### WHAT TO WORK ON
Check each line of the records below and collect those holding "export".

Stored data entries
'''
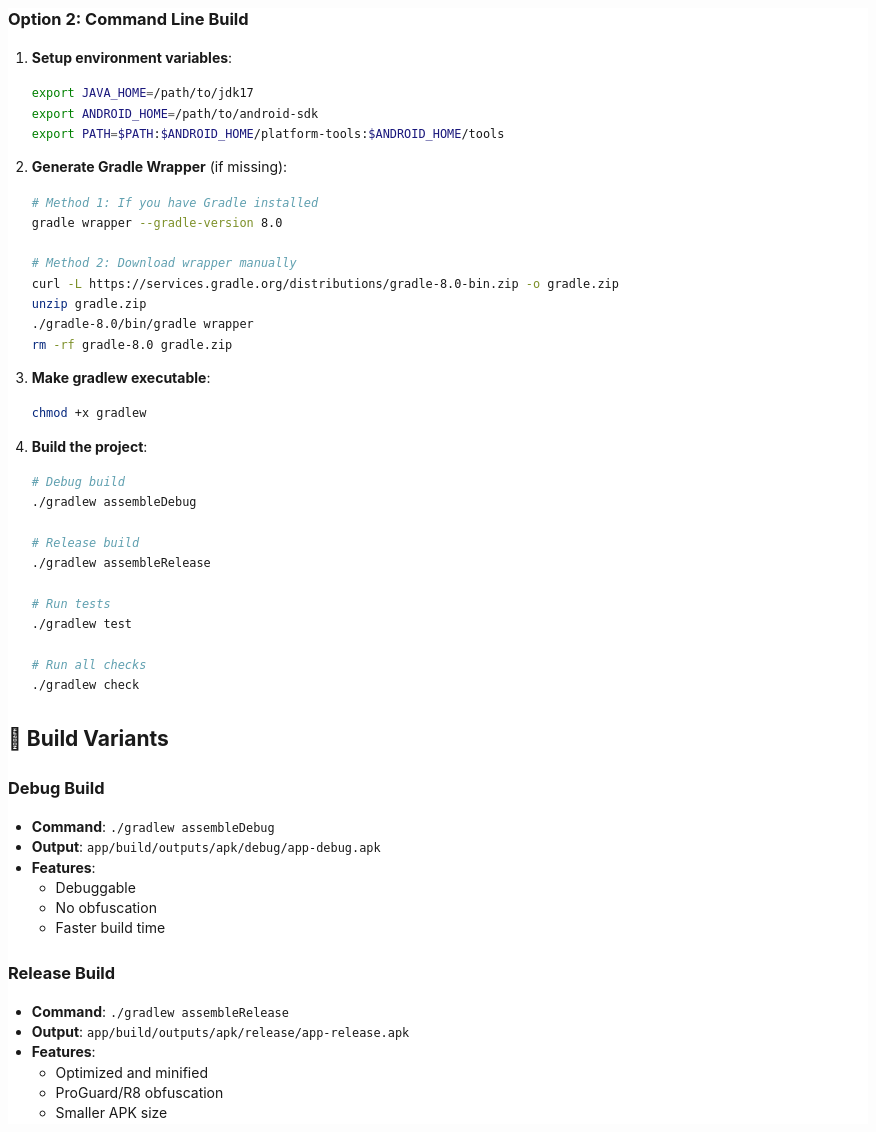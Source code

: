 ### Option 2: Command Line Build

1. **Setup environment variables**:
   ```bash
   export JAVA_HOME=/path/to/jdk17
   export ANDROID_HOME=/path/to/android-sdk
   export PATH=$PATH:$ANDROID_HOME/platform-tools:$ANDROID_HOME/tools
   ```

2. **Generate Gradle Wrapper** (if missing):
   ```bash
   # Method 1: If you have Gradle installed
   gradle wrapper --gradle-version 8.0
   
   # Method 2: Download wrapper manually
   curl -L https://services.gradle.org/distributions/gradle-8.0-bin.zip -o gradle.zip
   unzip gradle.zip
   ./gradle-8.0/bin/gradle wrapper
   rm -rf gradle-8.0 gradle.zip
   ```

3. **Make gradlew executable**:
   ```bash
   chmod +x gradlew
   ```

4. **Build the project**:
   ```bash
   # Debug build
   ./gradlew assembleDebug
   
   # Release build
   ./gradlew assembleRelease
   
   # Run tests
   ./gradlew test
   
   # Run all checks
   ./gradlew check
   ```

## 🔧 Build Variants

### Debug Build
- **Command**: `./gradlew assembleDebug`
- **Output**: `app/build/outputs/apk/debug/app-debug.apk`
- **Features**: 
  - Debuggable
  - No obfuscation
  - Faster build time

### Release Build
- **Command**: `./gradlew assembleRelease`
- **Output**: `app/build/outputs/apk/release/app-release.apk`
- **Features**:
  - Optimized and minified
  - ProGuard/R8 obfuscation
  - Smaller APK size
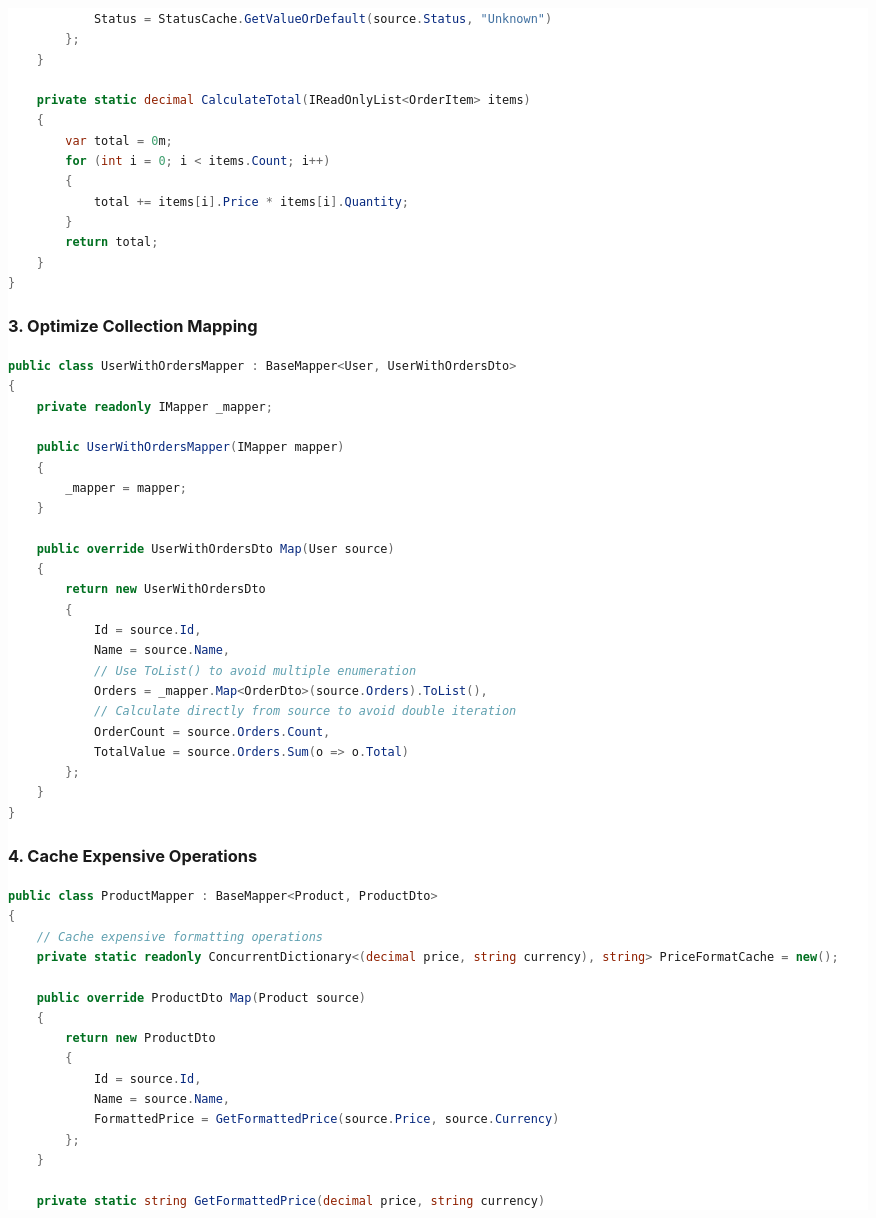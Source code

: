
 ```csharp
            Status = StatusCache.GetValueOrDefault(source.Status, "Unknown")
        };
    }
    
    private static decimal CalculateTotal(IReadOnlyList<OrderItem> items)
    {
        var total = 0m;
        for (int i = 0; i < items.Count; i++)
        {
            total += items[i].Price * items[i].Quantity;
        }
        return total;
    }
}
```

### 3. Optimize Collection Mapping

```csharp
public class UserWithOrdersMapper : BaseMapper<User, UserWithOrdersDto>
{
    private readonly IMapper _mapper;
    
    public UserWithOrdersMapper(IMapper mapper)
    {
        _mapper = mapper;
    }
    
    public override UserWithOrdersDto Map(User source)
    {
        return new UserWithOrdersDto
        {
            Id = source.Id,
            Name = source.Name,
            // Use ToList() to avoid multiple enumeration
            Orders = _mapper.Map<OrderDto>(source.Orders).ToList(),
            // Calculate directly from source to avoid double iteration
            OrderCount = source.Orders.Count,
            TotalValue = source.Orders.Sum(o => o.Total)
        };
    }
}
```

### 4. Cache Expensive Operations

```csharp
public class ProductMapper : BaseMapper<Product, ProductDto>
{
    // Cache expensive formatting operations
    private static readonly ConcurrentDictionary<(decimal price, string currency), string> PriceFormatCache = new();
    
    public override ProductDto Map(Product source)
    {
        return new ProductDto
        {
            Id = source.Id,
            Name = source.Name,
            FormattedPrice = GetFormattedPrice(source.Price, source.Currency)
        };
    }
    
    private static string GetFormattedPrice(decimal price, string currency)
```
'''
### YOUR RESPONSE
   export JAVA_HOME=/path/to/jdk17
   export ANDROID_HOME=/path/to/android-sdk
   export PATH=$PATH:$ANDROID_HOME/platform-tools:$ANDROID_HOME/tools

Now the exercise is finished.